Set down exactly the lines from the one containing "139,187,552.02" through the last line of the records below, both included, and nothing else.

[Excerpts from a dataset]
'''

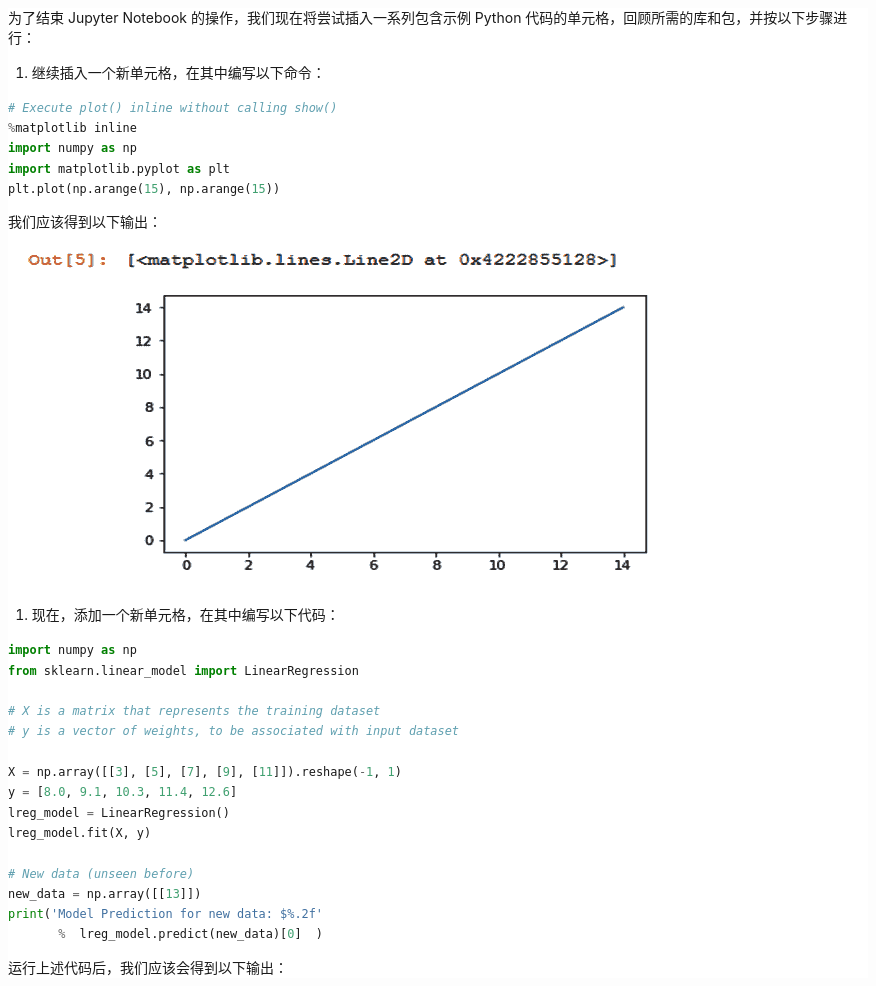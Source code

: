 为了结束 Jupyter Notebook 的操作，我们现在将尝试插入一系列包含示例 Python 代码的单元格，回顾所需的库和包，并按以下步骤进行：

1.  继续插入一个新单元格，在其中编写以下命令：

```py
# Execute plot() inline without calling show()
%matplotlib inline
import numpy as np 
import matplotlib.pyplot as plt  
plt.plot(np.arange(15), np.arange(15))
```

我们应该得到以下输出：

![](img/f8da3ad1-77a1-46f3-b6fa-44c785188950.png)

1.  现在，添加一个新单元格，在其中编写以下代码：

```py
import numpy as np 
from sklearn.linear_model import LinearRegression

# X is a matrix that represents the training dataset
# y is a vector of weights, to be associated with input dataset

X = np.array([[3], [5], [7], [9], [11]]).reshape(-1, 1) 
y = [8.0, 9.1, 10.3, 11.4, 12.6]  
lreg_model = LinearRegression()  
lreg_model.fit(X, y) 

# New data (unseen before)
new_data = np.array([[13]]) 
print('Model Prediction for new data: $%.2f' 
       %  lreg_model.predict(new_data)[0]  ) 
```

运行上述代码后，我们应该会得到以下输出：
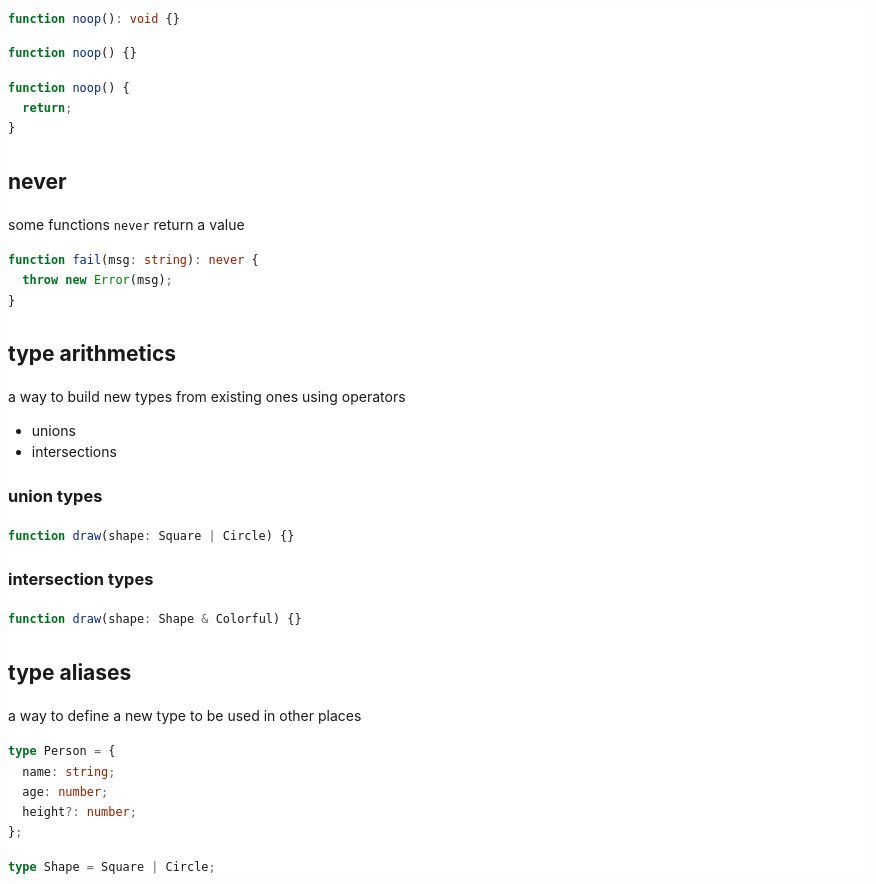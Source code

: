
 ```typescript
function noop(): void {}
```

```typescript
function noop() {}
```

```typescript
function noop() {
  return;
}
```

## never

some functions `never` return a value

```typescript
function fail(msg: string): never {
  throw new Error(msg);
}
```

## type arithmetics

a way to build new types from existing ones using operators

- unions
- intersections

### union types

```typescript
function draw(shape: Square | Circle) {}
```

### intersection types

```typescript
function draw(shape: Shape & Colorful) {}
```

## type aliases

a way to define a new type to be used in other places

```typescript
type Person = {
  name: string;
  age: number;
  height?: number;
};
```

```typescript
type Shape = Square | Circle;
```
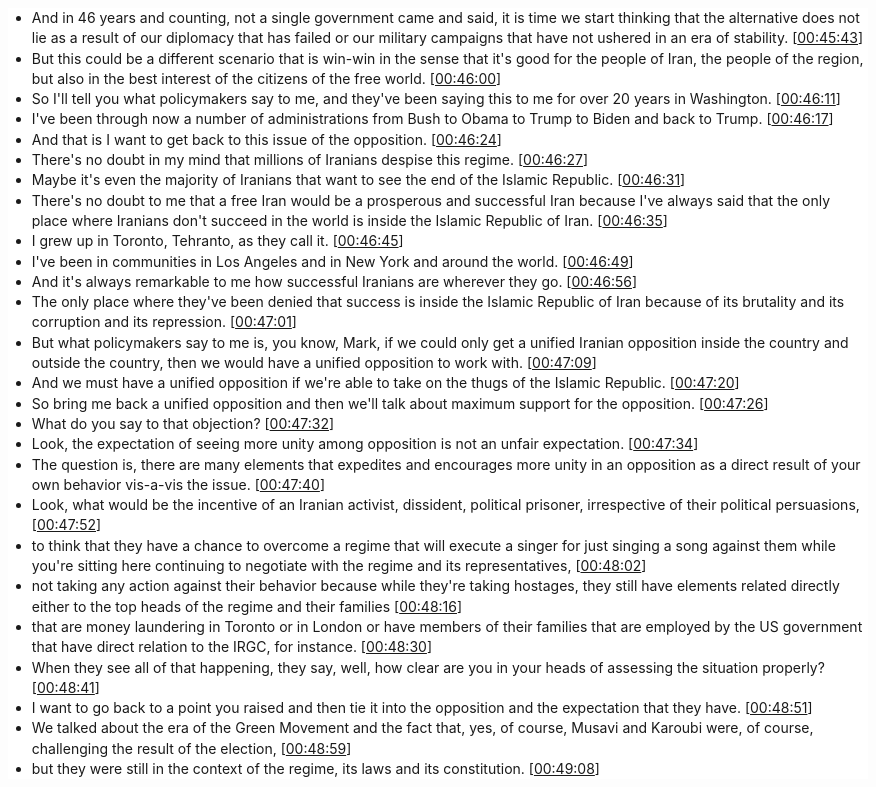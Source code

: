 *  And in 46 years and counting, not a single government came and said, it is time we start thinking that the alternative does not lie as a result of our diplomacy that has failed or our military campaigns that have not ushered in an era of stability. [[00:45:43](https://www.youtube.com/watch?v=aisT86shO9k&t=2743.0s)]
*  But this could be a different scenario that is win-win in the sense that it's good for the people of Iran, the people of the region, but also in the best interest of the citizens of the free world. [[00:46:00](https://www.youtube.com/watch?v=aisT86shO9k&t=2760.0s)]
*  So I'll tell you what policymakers say to me, and they've been saying this to me for over 20 years in Washington. [[00:46:11](https://www.youtube.com/watch?v=aisT86shO9k&t=2771.0s)]
*  I've been through now a number of administrations from Bush to Obama to Trump to Biden and back to Trump. [[00:46:17](https://www.youtube.com/watch?v=aisT86shO9k&t=2777.0s)]
*  And that is I want to get back to this issue of the opposition. [[00:46:24](https://www.youtube.com/watch?v=aisT86shO9k&t=2784.0s)]
*  There's no doubt in my mind that millions of Iranians despise this regime. [[00:46:27](https://www.youtube.com/watch?v=aisT86shO9k&t=2787.0s)]
*  Maybe it's even the majority of Iranians that want to see the end of the Islamic Republic. [[00:46:31](https://www.youtube.com/watch?v=aisT86shO9k&t=2791.0s)]
*  There's no doubt to me that a free Iran would be a prosperous and successful Iran because I've always said that the only place where Iranians don't succeed in the world is inside the Islamic Republic of Iran. [[00:46:35](https://www.youtube.com/watch?v=aisT86shO9k&t=2795.0s)]
*  I grew up in Toronto, Tehranto, as they call it. [[00:46:45](https://www.youtube.com/watch?v=aisT86shO9k&t=2805.0s)]
*  I've been in communities in Los Angeles and in New York and around the world. [[00:46:49](https://www.youtube.com/watch?v=aisT86shO9k&t=2809.0s)]
*  And it's always remarkable to me how successful Iranians are wherever they go. [[00:46:56](https://www.youtube.com/watch?v=aisT86shO9k&t=2816.0s)]
*  The only place where they've been denied that success is inside the Islamic Republic of Iran because of its brutality and its corruption and its repression. [[00:47:01](https://www.youtube.com/watch?v=aisT86shO9k&t=2821.0s)]
*  But what policymakers say to me is, you know, Mark, if we could only get a unified Iranian opposition inside the country and outside the country, then we would have a unified opposition to work with. [[00:47:09](https://www.youtube.com/watch?v=aisT86shO9k&t=2829.0s)]
*  And we must have a unified opposition if we're able to take on the thugs of the Islamic Republic. [[00:47:20](https://www.youtube.com/watch?v=aisT86shO9k&t=2840.0s)]
*  So bring me back a unified opposition and then we'll talk about maximum support for the opposition. [[00:47:26](https://www.youtube.com/watch?v=aisT86shO9k&t=2846.0s)]
*  What do you say to that objection? [[00:47:32](https://www.youtube.com/watch?v=aisT86shO9k&t=2852.0s)]
*  Look, the expectation of seeing more unity among opposition is not an unfair expectation. [[00:47:34](https://www.youtube.com/watch?v=aisT86shO9k&t=2854.0s)]
*  The question is, there are many elements that expedites and encourages more unity in an opposition as a direct result of your own behavior vis-a-vis the issue. [[00:47:40](https://www.youtube.com/watch?v=aisT86shO9k&t=2860.0s)]
*  Look, what would be the incentive of an Iranian activist, dissident, political prisoner, irrespective of their political persuasions, [[00:47:52](https://www.youtube.com/watch?v=aisT86shO9k&t=2872.0s)]
*  to think that they have a chance to overcome a regime that will execute a singer for just singing a song against them while you're sitting here continuing to negotiate with the regime and its representatives, [[00:48:02](https://www.youtube.com/watch?v=aisT86shO9k&t=2882.0s)]
*  not taking any action against their behavior because while they're taking hostages, they still have elements related directly either to the top heads of the regime and their families [[00:48:16](https://www.youtube.com/watch?v=aisT86shO9k&t=2896.0s)]
*  that are money laundering in Toronto or in London or have members of their families that are employed by the US government that have direct relation to the IRGC, for instance. [[00:48:30](https://www.youtube.com/watch?v=aisT86shO9k&t=2910.0s)]
*  When they see all of that happening, they say, well, how clear are you in your heads of assessing the situation properly? [[00:48:41](https://www.youtube.com/watch?v=aisT86shO9k&t=2921.0s)]
*  I want to go back to a point you raised and then tie it into the opposition and the expectation that they have. [[00:48:51](https://www.youtube.com/watch?v=aisT86shO9k&t=2931.0s)]
*  We talked about the era of the Green Movement and the fact that, yes, of course, Musavi and Karoubi were, of course, challenging the result of the election, [[00:48:59](https://www.youtube.com/watch?v=aisT86shO9k&t=2939.0s)]
*  but they were still in the context of the regime, its laws and its constitution. [[00:49:08](https://www.youtube.com/watch?v=aisT86shO9k&t=2948.0s)]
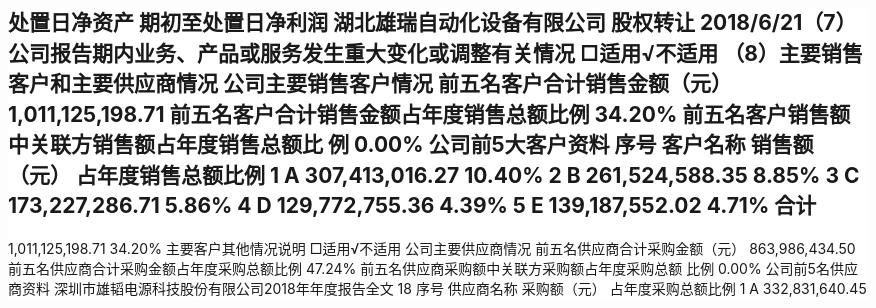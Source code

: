 处置日净资产
期初至处置日净利润
湖北雄瑞自动化设备有限公司
股权转让
2018/6/21（7）公司报告期内业务、产品或服务发生重大变化或调整有关情况
□适用√不适用
（8）主要销售客户和主要供应商情况
公司主要销售客户情况
前五名客户合计销售金额（元）
1,011,125,198.71
前五名客户合计销售金额占年度销售总额比例
34.20%
前五名客户销售额中关联方销售额占年度销售总额比
例
0.00%
公司前5大客户资料
序号
客户名称
销售额（元）
占年度销售总额比例
1
A
307,413,016.27
10.40%
2
B
261,524,588.35
8.85%
3
C
173,227,286.71
5.86%
4
D
129,772,755.36
4.39%
5
E
139,187,552.02
4.71%
合计
--
1,011,125,198.71
34.20%
主要客户其他情况说明
□适用√不适用
公司主要供应商情况
前五名供应商合计采购金额（元）
863,986,434.50
前五名供应商合计采购金额占年度采购总额比例
47.24%
前五名供应商采购额中关联方采购额占年度采购总额
比例
0.00%
公司前5名供应商资料
深圳市雄韬电源科技股份有限公司2018年年度报告全文
18
序号
供应商名称
采购额（元）
占年度采购总额比例
1
A
332,831,640.45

'''

- _Solution to the problem_:
139,187,552.02
4.71%
合计
--
1,011,125,198.71
34.20%
主要客户其他情况说明
□适用√不适用
公司主要供应商情况
前五名供应商合计采购金额（元）
863,986,434.50
前五名供应商合计采购金额占年度采购总额比例
47.24%
前五名供应商采购额中关联方采购额占年度采购总额
比例
0.00%
公司前5名供应商资料
深圳市雄韬电源科技股份有限公司2018年年度报告全文
18
序号
供应商名称
采购额（元）
占年度采购总额比例
1
A
332,831,640.45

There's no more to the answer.